Further, in the step 3), the copper source comprises copper nitrate or/and copper sulfate, and the iron source comprises iron nitrate or/and iron sulfate.
In addition, the invention also discloses application of the copper-iron molecular sieve based catalyst, which is characterized in that the catalyst is applied to NH 3 Selective catalytic reduction of NO x The method is particularly applied to the field of emission control of nitrogen oxides in flue gas of thermal power plants and coking plants.
Has the beneficial effects that:
1. the copper-iron molecular sieve based catalyst designed by the invention solves the problems of narrow temperature window and low denitration activity of the traditional copper-based and iron-based molecular sieve based catalysts, and is used in the standard SCR reaction atmosphere (500ppmNO, 500 ppmNH) 3 、5%O 2 、N 2 As balance gas), GHSV is 60000h -1 Under the condition, the denitration efficiency of the catalyst can reach more than 80% within the temperature range of 200-500 ℃, and the catalyst has good low-temperature denitration activity and a wide temperature window.
2. The preparation method designed by the invention adopts MCM-22 and ZSM-5 as denitration catalyst carriers and adopts equal volume to impregnate and load active components Cu and Fe, and the preparation process is simple and efficient and has low cost.
3. The catalyst designed by the invention is used in the field of emission control of nitrogen oxides in flue gas of thermal power plants and coking plants.
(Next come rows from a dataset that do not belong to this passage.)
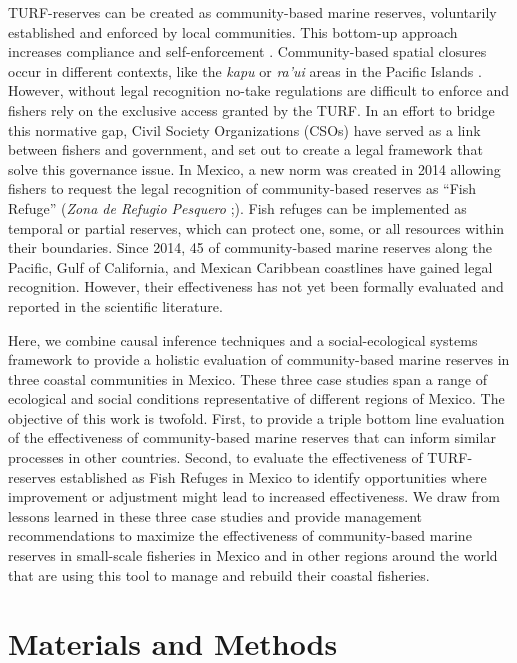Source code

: \documentclass{frontiersSCNS}
\theoremstyle{definition}
\theoremstyle{definition}
\theoremstyle{definition}
\theoremstyle{remark}
\begin{document}
TURF-reserves can be created as community-based marine reserves,
voluntarily established and enforced by local communities. This
bottom-up approach increases compliance and self-enforcement
\citep{gelcich_2015-Gw,espinosaromero_2014-PY,beger_2004-Y8}.
Community-based spatial closures occur in different contexts, like the
\emph{kapu} or \emph{ra'ui} areas in the Pacific Islands
\citep{bohnsack_2004,johannes_2002}. However, without legal recognition
no-take regulations are difficult to enforce and fishers rely on the
exclusive access granted by the TURF. In an effort to bridge this
normative gap, Civil Society Organizations (CSOs) have served as a link
between fishers and government, and set out to create a legal framework
that solve this governance issue. In Mexico, a new norm was created in
2014 allowing fishers to request the legal recognition of
community-based reserves as ``Fish Refuge'' (\emph{Zona de Refugio
Pesquero} ;\citet{nom}). Fish refuges can be implemented as temporal or
partial reserves, which can protect one, some, or all resources within
their boundaries. Since 2014, 45 of community-based marine reserves
along the Pacific, Gulf of California, and Mexican Caribbean coastlines
have gained legal recognition. However, their effectiveness has not yet
been formally evaluated and reported in the scientific literature.

Here, we combine causal inference techniques and a social-ecological
systems framework to provide a holistic evaluation of community-based
marine reserves in three coastal communities in Mexico. These three case
studies span a range of ecological and social conditions representative
of different regions of Mexico. The objective of this work is twofold.
First, to provide a triple bottom line evaluation of the effectiveness
of community-based marine reserves that can inform similar processes in
other countries. Second, to evaluate the effectiveness of TURF-reserves
established as Fish Refuges in Mexico to identify opportunities where
improvement or adjustment might lead to increased effectiveness. We draw
from lessons learned in these three case studies and provide management
recommendations to maximize the effectiveness of community-based marine
reserves in small-scale fisheries in Mexico and in other regions around
the world that are using this tool to manage and rebuild their coastal
fisheries.

\section{Materials and Methods}\label{materials-and-methods}
\end{document}
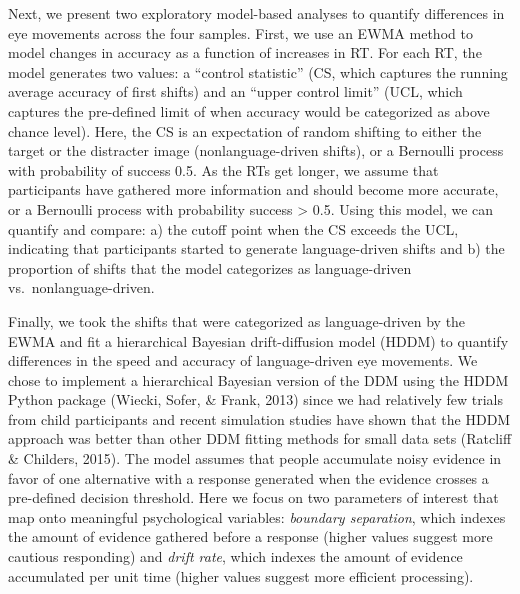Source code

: \documentclass[10pt, letterpaper]{article}
\begin{document}
Next, we present two exploratory model-based analyses to quantify
differences in eye movements across the four samples. First, we use an
EWMA method to model changes in accuracy as a function of increases in
RT. For each RT, the model generates two values: a ``control statistic''
(CS, which captures the running average accuracy of first shifts) and an
``upper control limit'' (UCL, which captures the pre-defined limit of
when accuracy would be categorized as above chance level). Here, the CS
is an expectation of random shifting to either the target or the
distracter image (nonlanguage-driven shifts), or a Bernoulli process
with probability of success 0.5. As the RTs get longer, we assume that
participants have gathered more information and should become more
accurate, or a Bernoulli process with probability success \textgreater{}
0.5. Using this model, we can quantify and compare: a) the cutoff point
when the CS exceeds the UCL, indicating that participants started to
generate language-driven shifts and b) the proportion of shifts that the
model categorizes as language-driven vs.~nonlanguage-driven.

Finally, we took the shifts that were categorized as language-driven by
the EWMA and fit a hierarchical Bayesian drift-diffusion model (HDDM) to
quantify differences in the speed and accuracy of language-driven eye
movements. We chose to implement a hierarchical Bayesian version of the
DDM using the HDDM Python package (Wiecki, Sofer, \& Frank, 2013) since
we had relatively few trials from child participants and recent
simulation studies have shown that the HDDM approach was better than
other DDM fitting methods for small data sets (Ratcliff \& Childers,
2015). The model assumes that people accumulate noisy evidence in favor
of one alternative with a response generated when the evidence crosses a
pre-defined decision threshold. Here we focus on two parameters of
interest that map onto meaningful psychological variables:
\emph{boundary separation}, which indexes the amount of evidence
gathered before a response (higher values suggest more cautious
responding) and \emph{drift rate}, which indexes the amount of evidence
accumulated per unit time (higher values suggest more efficient
processing).
\end{document}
Particularly, the current coke-oven plant flue gas emission control strategy is to carry out desulfurization and then denitration, so that the toxic effect of dust and sulfur dioxide on the denitration catalyst is reduced, and the denitration inlet temperature is controlled within a low temperature range of about 200 ℃, so that the catalyst designed by the invention can be applied to the similar fixed source flue gas denitration control of a coke-oven plant and the like, and has a better application prospect.
Drawings
FIG. 1 is a schematic view of the internal microstructure of a catalyst prepared according to an embodiment of the present invention.
Detailed Description
The invention is further described below. The following examples are only for illustrating the technical solutions of the present invention more clearly, and the protection scope of the present invention is not limited thereby.
Example 1 an MCM-22 molecular sieve substrate was prepared;
distilled water, NaOH, sodium metaaluminate, silica sol (JN-40) and Hexamethyleneimine (HMI) are taken according to the mass ratio of 65 g: 1.5 g: 0.6 g: 23.7 g: 10g of the solid-liquid mixed precursor is uniformly mixed, stirred for at least 1h, aged for 2h, crystallized for 7 days at the temperature of 170 ℃ to obtain a solid-liquid mixed precursor, then filtered and washed until the filtrate is neutral, the filter residue is directly dried overnight at the temperature of 110 ℃, then roasted for 6h in the air at the temperature of 550 ℃, the obtained solid is stirred and exchanged with 1mol/L ammonium nitrate solution for 2 times at the temperature of 80 ℃ for 2h each time, filtered and washed until the filtrate is neutral, the obtained filter residue is directly dried at the temperature of 110 ℃, and then roasted for 6h in the air at the temperature of 550 ℃ to obtain the MCM-22 molecular sieve.
Example 2 preparation of a ZSM-5 molecular sieve substrate;
distilled water, NaOH, sodium metaaluminate, silica sol (JN-40) and tetrapropylammonium hydroxide (TPAOH) are taken according to the mass ratio of 45 g: 1.6 g: 0.9 g: 20.1 g: 9.5g of the mixture is uniformly mixed, stirred for at least 1h, aged for 2h, crystallized for 3 days at the temperature of 170 ℃ to obtain a precursor of solid-liquid mixture, then filtered and washed until the filtrate is neutral, the filter residue is dried at 110 ℃ overnight, then roasted for 6h in air at 550 ℃, the obtained solid is stirred and exchanged with 1mol/L ammonium nitrate solution for 2 times at 80 ℃ and 2h each time, filtered and washed until the filtrate is neutral, the obtained filter residue is dried at 110 ℃, and then roasted for 6h in air at 550 ℃ to obtain the ZSM-5 molecular sieve.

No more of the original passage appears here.